Ukraine Monthly Digest: new law on sexual consent and public broadcaster dismissed4 min read
– On January 1st, a Ukrainian soldier was killed, despite the ceasefire between Ukraine and Russia. The Ukrainian military regularly reports casualties in attacks by Russian-led troops in Donetsk and Luhansk regions. Meanwhile, UNICEF has expressed concern about the deepening humanitarian crisis in eastern Ukraine. On January 30th, the organization reported 3.2 million people in the region having limited access to drinking water and electricity, and some 500,000 children in urgent need of health care and psychological support.
A report by Kyiv Post’s Illia Ponomarenko documents the difficult conditions that civilians have to endure in eastern Ukraine: “And while fruitless negotiations have continued for years in Minsk, local civilians trapped between hammer and anvil of war, notably elderly people left on their own, are suffering from immense poverty and deprivation, expecting no hope in the future.”
– On January 6th the Orthodox Church of Ukraine became an officially recognized independent church after Patriarch Bartholomew of Constantinople, the leader of the world Orthodox Christian community, presented Ukraine with a ceremonial independence decree. The new church installed 40-year-old Epifaniy as its first leader. Ukraine’s recent move to create an independent Orthodox Church has been controversial – read more about it in the previous edition of “What’s Up Ukraine?”
– On January 11th Ukraine criminalized domestic violence and redefined rape as sex without consent in a progressive piece of legislation. This enforced the Council of Europe’s Convention on preventing and combating violence against women and domestic violence. The move attempts to address the fact that many sex crimes are not reported in Ukraine, as victims often fear their claims will not be treated with proper attention by police and in court. Now, according to the law, mutual consent to sex must be given. The law also increased the prison sentence for rape committed by a spouse, ex-spouse, or partner.
– On January 17th Ukrainian comic and actor Volodymyr Zelenskyi, who is running for president in the upcoming elections, was found to have connections to Russian movie and TV production companies. This is according to an investigative report by Skhemy. The companies Vaisberg Pictures, Platinumfilms, and Green Films were founded by the Cyprus-registered Green Family Ltd; another company co-founded by Green Family Ltd is Kvartal 95, owned by Zelenskyi. The presidential hopeful stated he had no affiliation with any Russian businesses, and took to Instagram to refute the allegations.
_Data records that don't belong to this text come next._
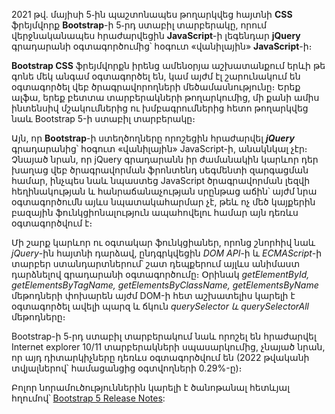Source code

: 2021 թվ․ մայիսի 5֊ին պաշտոնապես թողարկվեց հայտնի **CSS** ֆրեյմվորք **Bootstrap**-ի 5֊րդ ստաբիլ տարբերակը, որում վերջնականապես հրաժարվեցին **JavaScript**-ի լեգենդար **jQuery** գրադարանի օգտագործումից՝ հօգուտ «վանիլային» **JavaScript**-ի։

**Bootstrap CSS** ֆրեյմվորքն իրենց ամենօրյա աշխատանքում երևի թե գոնե մեկ անգամ օգտագործել են, կամ այժմ էլ շարունակում են օգտագործել վեբ ծրագրավորողների մեծամասնությունը։ Երեք ալֆա, երեք բետտա տարբերակների թողարկումից, մի քանի ամիս ինտենսիվ մշակումներից ու խմբագրումներից հետո թողարկվեց նաև Bootstrap 5-ի ստաբիլ տարբերակը։

Այն, որ **Bootstrap**-ի ստեղծողները որոշեցին հրաժարվել **_jQuery_** գրադարանից՝ հօգուտ «վանիլային» JavaScript-ի, անակնկալ չէր։ Չնայած նրան, որ jQuery գրադարանն իր ժամանակին կարևոր դեր խաղաց վեբ ծրագրավորման ֆրոնտենդ սեգմենտի զարգացման համար, ինչպես նաև նպաստեց JavaScript ծրագրավորման լեզվի հեղինակության և հանրաճանաչության սրընթաց աճին՝ այժմ նրա օգտագործումն այևս նպատակահարմար չէ, թեև ոչ մեծ կայքերին բազային ֆունկցիոնալություն ապահովելու համար այն դեռևս օգտագործվում է։

Մի շարք կարևոր ու օգտակար ֆունկցիաներ, որոնց շնորհիվ նաև _jQuery_-ին հայտնի դարձավ, ընդգրկվեցին _DOM API_-ի և _ECMAScript_-ի տարբեր ստանդարտներում՝ շատ դեպքերում այլևս անիմաստ դարձնելով գրադարանի օգտագործումը։ Օրինակ _getElementById, getElementsByTagName, getElementsByClassName, getElementsByName_ մեթոդների փոխարեն այժմ DOM-ի հետ աշխատելիս կարելի է օգտագործել ավելի պարզ և ճկուն _querySelector և querySelectorAll_ մեթոդները։

Bootstrap-ի 5֊րդ ստաբիլ տարբերակում նաև որոշել են հրաժարվել Internet explorer 10/11 տարբերակների սպասարկումից, չնայած նրան, որ այդ դիտարկիչները դեռևս օգտագործվում են (2022 թվականի տվյալներով՝ համացանցից օգտվողների 0.29%-ը)։

Բոլոր նորամուծություններին կարելի է ծանոթանալ հետևյալ հղումով՝ [Bootstrap 5 Release Notes](https://blog.getbootstrap.com/2021/05/05/bootstrap-5):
However, he later admitted the information was true and said he was giving up ownership of Kvartal 95. The issue of Ukrainian politicians benefiting from Russian-based companies is a controversial one given the Russian annexation of Crimea in 2014 and its involvement in the military actions in eastern Ukraine.
Presidential elections are set to take place on March 31st. Although the official list of candidates is still pending publication, this vote will have the largest number of candidates ever, with 28 applications already approved. Some 850 OSCE observers are expected to monitor the vote.
– January 22nd marked the Day of Unity, the 100th anniversary of the unification of the Western Ukrainian People’s Republic and the Ukrainian People’s Republic – the two independent, albeit short-lived, interwar Ukrainian states. A traditional part of the celebration is forming human chains in cities and towns across the country.
– On January 24th Ukraine’s fugitive former president Viktor Yanukovych was found guilty in absentia of high treason and aiding in waging an aggressive war and sentenced to 13 years in prison. The defense vowed to file an appeal against the verdict, as well as to appeal to the European Court of Human Rights. Yanukovych is currently out of reach of Ukrainian law enforcement: he lives in Russia after fleeing his residence near Kyiv in February 2014 amid the Euromaidan protests. A letter from Yanukovych to Russian President Vladimir Putin asking to send Russian troops to Ukraine was considered one of the main pieces of evidence in the case.
– On January 31st Zurab Alasania was dismissed as the CEO of Ukraine’s public broadcaster Suspilne Telebachennia by the channel’s supervisory board, which provided no explanation for the decision. The board voted to sack Alasania at a closed, unscheduled meeting; this and the proximity of presidential elections prompted many to suspect political motives. Alasania is famous for airing programs that investigate corruption among Ukrainian officials and oligarchs. To protest the dismissal, Ukrainian independent journalists created a group called Initiative 34, invoking the number of the constitutional article on the freedom of speech. The group published a statement condemning the sacking of Alasania.